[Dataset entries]

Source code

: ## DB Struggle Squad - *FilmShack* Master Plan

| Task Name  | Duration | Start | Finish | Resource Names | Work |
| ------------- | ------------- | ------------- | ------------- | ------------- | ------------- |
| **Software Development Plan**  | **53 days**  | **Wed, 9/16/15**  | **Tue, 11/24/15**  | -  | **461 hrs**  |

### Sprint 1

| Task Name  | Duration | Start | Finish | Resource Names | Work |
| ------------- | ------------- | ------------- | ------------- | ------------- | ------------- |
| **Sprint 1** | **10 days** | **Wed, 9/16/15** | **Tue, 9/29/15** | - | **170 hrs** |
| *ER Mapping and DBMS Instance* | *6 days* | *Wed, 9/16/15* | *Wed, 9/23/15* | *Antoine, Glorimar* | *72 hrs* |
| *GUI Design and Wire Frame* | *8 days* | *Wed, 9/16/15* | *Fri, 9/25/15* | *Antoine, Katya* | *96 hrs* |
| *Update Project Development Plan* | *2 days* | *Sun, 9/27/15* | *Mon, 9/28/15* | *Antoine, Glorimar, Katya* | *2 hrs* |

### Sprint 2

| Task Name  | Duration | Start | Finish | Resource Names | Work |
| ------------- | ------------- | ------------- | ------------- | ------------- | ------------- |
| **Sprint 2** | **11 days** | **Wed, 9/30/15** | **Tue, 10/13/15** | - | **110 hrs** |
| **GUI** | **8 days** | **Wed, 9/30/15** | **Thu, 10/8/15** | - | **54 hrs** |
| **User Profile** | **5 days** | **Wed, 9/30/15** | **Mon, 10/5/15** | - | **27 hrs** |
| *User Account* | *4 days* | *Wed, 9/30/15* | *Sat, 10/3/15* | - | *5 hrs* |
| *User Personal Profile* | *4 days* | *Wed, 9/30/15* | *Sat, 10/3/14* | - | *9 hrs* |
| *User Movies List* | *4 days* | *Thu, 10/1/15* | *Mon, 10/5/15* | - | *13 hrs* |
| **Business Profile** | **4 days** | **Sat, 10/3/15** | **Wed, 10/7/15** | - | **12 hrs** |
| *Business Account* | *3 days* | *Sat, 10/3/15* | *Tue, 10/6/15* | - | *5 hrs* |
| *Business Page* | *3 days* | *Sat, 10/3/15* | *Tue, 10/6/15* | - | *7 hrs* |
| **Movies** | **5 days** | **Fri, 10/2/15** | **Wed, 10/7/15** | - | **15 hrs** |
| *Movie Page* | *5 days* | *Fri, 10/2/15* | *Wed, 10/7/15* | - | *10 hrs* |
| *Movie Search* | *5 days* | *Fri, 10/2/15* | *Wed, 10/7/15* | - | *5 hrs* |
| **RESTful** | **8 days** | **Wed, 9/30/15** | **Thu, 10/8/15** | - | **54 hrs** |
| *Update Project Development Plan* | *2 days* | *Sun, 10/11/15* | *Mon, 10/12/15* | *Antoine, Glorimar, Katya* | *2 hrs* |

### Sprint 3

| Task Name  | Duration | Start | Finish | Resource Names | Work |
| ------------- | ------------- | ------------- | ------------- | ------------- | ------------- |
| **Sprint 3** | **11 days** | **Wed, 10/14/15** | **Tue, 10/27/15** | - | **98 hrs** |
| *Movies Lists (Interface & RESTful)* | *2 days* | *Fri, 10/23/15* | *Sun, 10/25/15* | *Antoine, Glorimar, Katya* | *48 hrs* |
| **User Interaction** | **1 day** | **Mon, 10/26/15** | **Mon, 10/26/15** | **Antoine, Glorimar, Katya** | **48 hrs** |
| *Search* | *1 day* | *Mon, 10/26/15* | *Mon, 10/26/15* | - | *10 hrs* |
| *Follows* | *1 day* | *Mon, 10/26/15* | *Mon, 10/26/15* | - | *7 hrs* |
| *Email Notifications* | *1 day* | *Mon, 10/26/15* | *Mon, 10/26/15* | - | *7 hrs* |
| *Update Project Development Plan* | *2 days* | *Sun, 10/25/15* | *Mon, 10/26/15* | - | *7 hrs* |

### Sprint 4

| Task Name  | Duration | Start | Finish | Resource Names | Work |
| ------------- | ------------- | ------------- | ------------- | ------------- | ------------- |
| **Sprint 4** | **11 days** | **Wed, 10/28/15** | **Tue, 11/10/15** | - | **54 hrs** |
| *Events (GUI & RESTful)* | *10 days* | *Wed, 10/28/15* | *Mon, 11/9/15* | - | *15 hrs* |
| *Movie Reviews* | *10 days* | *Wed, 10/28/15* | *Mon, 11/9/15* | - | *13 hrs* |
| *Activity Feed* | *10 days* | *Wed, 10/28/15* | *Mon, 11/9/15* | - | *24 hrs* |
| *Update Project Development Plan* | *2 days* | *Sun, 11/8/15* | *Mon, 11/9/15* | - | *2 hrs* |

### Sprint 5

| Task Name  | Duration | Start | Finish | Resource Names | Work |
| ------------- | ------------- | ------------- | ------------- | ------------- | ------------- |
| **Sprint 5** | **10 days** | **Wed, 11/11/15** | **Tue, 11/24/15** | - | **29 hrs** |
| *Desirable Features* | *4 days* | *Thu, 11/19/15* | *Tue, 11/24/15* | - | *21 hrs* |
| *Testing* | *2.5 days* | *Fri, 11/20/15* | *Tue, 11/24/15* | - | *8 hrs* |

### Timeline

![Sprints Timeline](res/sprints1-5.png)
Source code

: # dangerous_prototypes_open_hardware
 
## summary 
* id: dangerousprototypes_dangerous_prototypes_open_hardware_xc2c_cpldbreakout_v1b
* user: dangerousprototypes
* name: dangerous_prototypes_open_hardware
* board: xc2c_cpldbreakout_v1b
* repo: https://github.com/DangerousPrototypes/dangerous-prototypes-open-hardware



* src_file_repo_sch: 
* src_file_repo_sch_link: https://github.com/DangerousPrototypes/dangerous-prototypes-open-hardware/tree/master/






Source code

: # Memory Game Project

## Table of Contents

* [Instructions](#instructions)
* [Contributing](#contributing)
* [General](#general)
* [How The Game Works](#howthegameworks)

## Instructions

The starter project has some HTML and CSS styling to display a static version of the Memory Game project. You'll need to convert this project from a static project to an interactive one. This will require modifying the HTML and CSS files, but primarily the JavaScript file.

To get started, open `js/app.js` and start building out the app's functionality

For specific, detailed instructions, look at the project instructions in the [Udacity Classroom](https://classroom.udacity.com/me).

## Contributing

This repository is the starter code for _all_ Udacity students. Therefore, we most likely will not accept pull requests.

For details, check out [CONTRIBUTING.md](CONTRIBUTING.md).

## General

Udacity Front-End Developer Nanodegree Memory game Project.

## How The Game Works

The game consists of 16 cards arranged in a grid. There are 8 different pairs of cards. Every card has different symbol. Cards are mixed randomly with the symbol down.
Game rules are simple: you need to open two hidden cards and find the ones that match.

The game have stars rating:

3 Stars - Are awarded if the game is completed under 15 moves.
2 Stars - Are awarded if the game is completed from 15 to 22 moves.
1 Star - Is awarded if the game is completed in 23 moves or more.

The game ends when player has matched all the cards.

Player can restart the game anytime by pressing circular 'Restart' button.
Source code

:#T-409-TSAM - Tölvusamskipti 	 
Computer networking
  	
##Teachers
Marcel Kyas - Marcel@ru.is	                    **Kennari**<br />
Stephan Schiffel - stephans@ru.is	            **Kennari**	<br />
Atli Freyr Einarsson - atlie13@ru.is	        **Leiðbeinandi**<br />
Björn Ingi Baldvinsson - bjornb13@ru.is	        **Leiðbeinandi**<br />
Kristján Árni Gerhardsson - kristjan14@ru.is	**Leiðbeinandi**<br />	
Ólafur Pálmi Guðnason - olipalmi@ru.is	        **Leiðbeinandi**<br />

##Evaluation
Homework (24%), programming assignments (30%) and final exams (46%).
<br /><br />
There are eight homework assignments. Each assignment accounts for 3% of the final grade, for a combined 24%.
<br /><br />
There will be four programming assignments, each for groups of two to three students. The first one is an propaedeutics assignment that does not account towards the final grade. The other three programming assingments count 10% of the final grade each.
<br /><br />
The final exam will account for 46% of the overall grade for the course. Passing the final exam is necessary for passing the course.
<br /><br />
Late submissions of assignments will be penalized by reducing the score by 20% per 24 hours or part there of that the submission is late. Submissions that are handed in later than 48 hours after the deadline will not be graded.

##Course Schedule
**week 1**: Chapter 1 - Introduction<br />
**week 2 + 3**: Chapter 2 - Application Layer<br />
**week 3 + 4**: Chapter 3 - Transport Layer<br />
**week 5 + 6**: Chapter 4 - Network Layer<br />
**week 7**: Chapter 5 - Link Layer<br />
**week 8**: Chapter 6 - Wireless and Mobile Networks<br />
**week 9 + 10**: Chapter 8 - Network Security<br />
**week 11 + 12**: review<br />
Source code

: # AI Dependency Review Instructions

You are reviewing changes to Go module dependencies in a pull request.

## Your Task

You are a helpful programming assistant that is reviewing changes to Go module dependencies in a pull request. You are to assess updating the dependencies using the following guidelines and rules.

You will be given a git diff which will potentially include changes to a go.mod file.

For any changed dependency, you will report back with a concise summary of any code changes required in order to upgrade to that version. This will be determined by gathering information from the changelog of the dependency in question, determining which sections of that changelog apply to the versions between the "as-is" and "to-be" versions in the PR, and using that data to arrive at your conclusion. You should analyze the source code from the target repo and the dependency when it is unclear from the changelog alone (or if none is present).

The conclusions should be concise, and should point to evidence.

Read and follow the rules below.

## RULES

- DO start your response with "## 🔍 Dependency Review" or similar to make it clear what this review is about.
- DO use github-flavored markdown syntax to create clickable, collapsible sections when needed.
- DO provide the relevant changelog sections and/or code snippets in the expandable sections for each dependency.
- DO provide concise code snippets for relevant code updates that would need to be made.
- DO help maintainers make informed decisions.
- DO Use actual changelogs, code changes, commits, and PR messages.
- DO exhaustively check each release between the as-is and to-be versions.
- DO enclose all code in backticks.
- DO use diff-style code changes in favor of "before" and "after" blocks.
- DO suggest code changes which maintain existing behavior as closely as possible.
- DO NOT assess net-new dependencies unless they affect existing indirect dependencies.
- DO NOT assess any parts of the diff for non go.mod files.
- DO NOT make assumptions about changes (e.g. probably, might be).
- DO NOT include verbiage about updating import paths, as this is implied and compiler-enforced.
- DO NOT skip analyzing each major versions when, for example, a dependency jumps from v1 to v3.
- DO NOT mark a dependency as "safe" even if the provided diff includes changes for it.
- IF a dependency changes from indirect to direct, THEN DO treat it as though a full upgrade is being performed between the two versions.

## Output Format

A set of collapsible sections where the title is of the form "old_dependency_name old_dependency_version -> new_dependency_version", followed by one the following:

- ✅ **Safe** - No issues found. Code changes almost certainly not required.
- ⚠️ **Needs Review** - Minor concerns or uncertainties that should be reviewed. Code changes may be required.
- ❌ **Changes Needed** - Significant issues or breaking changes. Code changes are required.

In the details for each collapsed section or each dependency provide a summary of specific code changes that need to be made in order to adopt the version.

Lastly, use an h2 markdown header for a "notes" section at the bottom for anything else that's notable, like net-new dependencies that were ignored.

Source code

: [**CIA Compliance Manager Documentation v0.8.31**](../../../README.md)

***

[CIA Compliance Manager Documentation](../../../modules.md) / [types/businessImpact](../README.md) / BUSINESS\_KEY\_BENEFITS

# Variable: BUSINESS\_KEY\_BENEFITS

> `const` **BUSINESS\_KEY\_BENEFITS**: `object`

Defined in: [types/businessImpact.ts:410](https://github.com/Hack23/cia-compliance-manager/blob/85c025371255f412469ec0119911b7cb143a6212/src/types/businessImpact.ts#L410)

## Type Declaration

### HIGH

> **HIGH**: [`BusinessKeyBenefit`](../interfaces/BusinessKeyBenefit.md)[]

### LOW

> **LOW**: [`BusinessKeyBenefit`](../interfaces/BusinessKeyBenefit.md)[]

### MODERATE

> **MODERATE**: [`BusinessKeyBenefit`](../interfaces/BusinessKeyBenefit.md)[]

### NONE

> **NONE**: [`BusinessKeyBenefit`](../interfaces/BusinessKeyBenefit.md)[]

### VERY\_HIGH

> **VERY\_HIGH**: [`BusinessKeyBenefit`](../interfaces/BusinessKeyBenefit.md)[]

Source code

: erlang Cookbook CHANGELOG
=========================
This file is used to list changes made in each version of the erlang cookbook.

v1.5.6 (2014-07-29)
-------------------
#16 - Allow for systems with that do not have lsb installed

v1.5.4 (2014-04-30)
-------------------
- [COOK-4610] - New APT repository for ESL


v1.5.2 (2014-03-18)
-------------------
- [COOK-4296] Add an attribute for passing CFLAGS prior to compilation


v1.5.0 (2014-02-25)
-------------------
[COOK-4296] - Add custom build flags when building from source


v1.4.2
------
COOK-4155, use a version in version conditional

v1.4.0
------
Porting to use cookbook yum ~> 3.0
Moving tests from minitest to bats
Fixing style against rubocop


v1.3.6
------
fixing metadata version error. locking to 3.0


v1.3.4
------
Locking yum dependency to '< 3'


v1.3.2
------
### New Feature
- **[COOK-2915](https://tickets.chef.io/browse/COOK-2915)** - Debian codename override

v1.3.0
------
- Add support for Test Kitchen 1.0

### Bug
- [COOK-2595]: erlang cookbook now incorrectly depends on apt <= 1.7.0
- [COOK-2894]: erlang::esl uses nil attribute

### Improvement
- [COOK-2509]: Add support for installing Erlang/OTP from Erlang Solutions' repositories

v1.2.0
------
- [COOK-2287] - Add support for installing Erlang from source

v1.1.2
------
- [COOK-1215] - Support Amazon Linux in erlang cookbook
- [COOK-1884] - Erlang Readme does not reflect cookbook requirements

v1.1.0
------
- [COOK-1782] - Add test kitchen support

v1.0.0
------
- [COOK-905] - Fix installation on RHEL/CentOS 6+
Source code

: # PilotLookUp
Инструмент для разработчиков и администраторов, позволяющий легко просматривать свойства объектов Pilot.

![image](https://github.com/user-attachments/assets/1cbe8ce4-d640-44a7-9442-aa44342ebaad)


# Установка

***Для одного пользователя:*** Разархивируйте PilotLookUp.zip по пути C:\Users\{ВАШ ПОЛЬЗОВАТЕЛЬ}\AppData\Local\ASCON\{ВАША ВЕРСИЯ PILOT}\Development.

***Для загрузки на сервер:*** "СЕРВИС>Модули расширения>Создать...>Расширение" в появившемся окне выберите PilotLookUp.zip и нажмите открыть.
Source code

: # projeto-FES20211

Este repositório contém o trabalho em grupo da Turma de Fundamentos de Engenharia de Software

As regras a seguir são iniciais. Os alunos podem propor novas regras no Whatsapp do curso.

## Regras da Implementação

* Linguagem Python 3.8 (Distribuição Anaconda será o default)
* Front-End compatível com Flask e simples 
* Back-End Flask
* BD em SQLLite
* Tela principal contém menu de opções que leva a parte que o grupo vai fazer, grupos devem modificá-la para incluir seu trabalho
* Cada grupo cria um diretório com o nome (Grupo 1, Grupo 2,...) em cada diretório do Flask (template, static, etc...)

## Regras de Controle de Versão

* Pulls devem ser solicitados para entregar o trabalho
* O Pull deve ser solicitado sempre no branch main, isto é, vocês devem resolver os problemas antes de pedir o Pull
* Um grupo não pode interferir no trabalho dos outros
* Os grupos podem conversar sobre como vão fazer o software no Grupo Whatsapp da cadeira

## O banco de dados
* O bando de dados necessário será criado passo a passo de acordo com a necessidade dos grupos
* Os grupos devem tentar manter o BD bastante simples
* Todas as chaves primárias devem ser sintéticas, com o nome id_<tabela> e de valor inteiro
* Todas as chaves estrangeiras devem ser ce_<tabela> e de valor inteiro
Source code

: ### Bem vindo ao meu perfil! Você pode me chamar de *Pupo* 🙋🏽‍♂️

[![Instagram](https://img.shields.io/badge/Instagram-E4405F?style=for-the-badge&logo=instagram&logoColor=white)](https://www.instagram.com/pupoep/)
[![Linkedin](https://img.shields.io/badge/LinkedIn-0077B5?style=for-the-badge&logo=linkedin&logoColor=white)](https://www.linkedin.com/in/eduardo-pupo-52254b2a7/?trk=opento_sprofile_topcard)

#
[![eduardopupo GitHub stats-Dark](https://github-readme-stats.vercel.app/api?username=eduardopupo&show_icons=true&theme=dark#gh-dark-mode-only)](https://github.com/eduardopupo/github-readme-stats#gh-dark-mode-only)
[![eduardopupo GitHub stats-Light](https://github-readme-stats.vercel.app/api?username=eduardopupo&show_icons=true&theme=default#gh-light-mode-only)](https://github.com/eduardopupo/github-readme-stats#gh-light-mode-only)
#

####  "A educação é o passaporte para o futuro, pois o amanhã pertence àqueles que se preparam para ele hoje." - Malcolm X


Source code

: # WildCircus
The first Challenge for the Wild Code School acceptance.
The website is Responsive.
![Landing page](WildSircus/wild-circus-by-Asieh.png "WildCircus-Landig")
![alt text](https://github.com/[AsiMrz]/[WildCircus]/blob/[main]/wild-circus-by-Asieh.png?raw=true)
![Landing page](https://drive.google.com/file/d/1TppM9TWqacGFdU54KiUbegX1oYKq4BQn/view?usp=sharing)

» YOUR ASSIGNMENT:
From the line containing "The first Challenge" down to the last line of the records above, print every line exactly, with both ends kept.

» EXERCISE SOLUTION:
The first Challenge for the Wild Code School acceptance.
The website is Responsive.
![Landing page](WildSircus/wild-circus-by-Asieh.png "WildCircus-Landig")
![alt text](https://github.com/[AsiMrz]/[WildCircus]/blob/[main]/wild-circus-by-Asieh.png?raw=true)
![Landing page](https://drive.google.com/file/d/1TppM9TWqacGFdU54KiUbegX1oYKq4BQn/view?usp=sharing)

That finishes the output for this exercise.